▶ Problem statement
Every line from the beginning of the records below up to the one holding "2. development" should be quoted exactly; leave out the rest.

▶ Input data
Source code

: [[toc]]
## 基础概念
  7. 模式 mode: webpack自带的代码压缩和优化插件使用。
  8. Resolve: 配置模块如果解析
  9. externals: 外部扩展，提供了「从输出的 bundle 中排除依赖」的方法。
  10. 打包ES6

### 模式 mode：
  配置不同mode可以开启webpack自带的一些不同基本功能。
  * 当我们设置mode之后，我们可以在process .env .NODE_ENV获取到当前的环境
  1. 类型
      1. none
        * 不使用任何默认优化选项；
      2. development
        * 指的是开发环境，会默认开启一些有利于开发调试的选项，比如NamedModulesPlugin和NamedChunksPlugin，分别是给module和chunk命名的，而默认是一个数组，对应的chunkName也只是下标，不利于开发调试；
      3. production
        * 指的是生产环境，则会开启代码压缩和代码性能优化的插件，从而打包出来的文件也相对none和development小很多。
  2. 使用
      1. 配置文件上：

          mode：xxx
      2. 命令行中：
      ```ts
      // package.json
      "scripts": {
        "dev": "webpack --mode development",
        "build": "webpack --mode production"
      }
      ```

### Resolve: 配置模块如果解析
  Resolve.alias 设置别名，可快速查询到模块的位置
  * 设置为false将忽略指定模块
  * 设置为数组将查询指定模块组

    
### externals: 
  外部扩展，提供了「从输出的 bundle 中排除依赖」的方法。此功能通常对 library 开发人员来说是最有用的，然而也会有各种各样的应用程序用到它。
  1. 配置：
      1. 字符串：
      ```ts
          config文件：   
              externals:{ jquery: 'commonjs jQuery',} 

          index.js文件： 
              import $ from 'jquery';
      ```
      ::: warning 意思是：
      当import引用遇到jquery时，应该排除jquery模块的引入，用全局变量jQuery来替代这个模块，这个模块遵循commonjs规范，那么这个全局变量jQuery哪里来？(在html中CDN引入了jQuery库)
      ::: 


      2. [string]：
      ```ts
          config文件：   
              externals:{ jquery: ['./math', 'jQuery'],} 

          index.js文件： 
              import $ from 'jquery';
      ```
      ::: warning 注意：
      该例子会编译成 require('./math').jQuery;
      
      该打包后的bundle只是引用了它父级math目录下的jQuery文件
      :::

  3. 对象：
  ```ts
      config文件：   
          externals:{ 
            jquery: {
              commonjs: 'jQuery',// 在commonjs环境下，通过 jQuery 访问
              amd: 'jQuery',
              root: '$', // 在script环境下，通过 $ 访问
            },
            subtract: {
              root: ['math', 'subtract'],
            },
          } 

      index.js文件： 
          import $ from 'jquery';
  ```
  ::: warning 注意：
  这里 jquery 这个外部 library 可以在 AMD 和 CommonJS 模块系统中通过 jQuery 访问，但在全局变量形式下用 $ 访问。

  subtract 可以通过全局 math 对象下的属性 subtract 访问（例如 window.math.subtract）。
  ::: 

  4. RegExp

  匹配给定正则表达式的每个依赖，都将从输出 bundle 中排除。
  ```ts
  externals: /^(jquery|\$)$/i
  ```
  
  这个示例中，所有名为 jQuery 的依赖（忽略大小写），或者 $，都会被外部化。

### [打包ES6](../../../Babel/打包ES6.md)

▶ Output of the exercise
Source code

: [[toc]]
## 基础概念
  7. 模式 mode: webpack自带的代码压缩和优化插件使用。
  8. Resolve: 配置模块如果解析
  9. externals: 外部扩展，提供了「从输出的 bundle 中排除依赖」的方法。
  10. 打包ES6

### 模式 mode：
  配置不同mode可以开启webpack自带的一些不同基本功能。
  * 当我们设置mode之后，我们可以在process .env .NODE_ENV获取到当前的环境
  1. 类型
      1. none
        * 不使用任何默认优化选项；
      2. development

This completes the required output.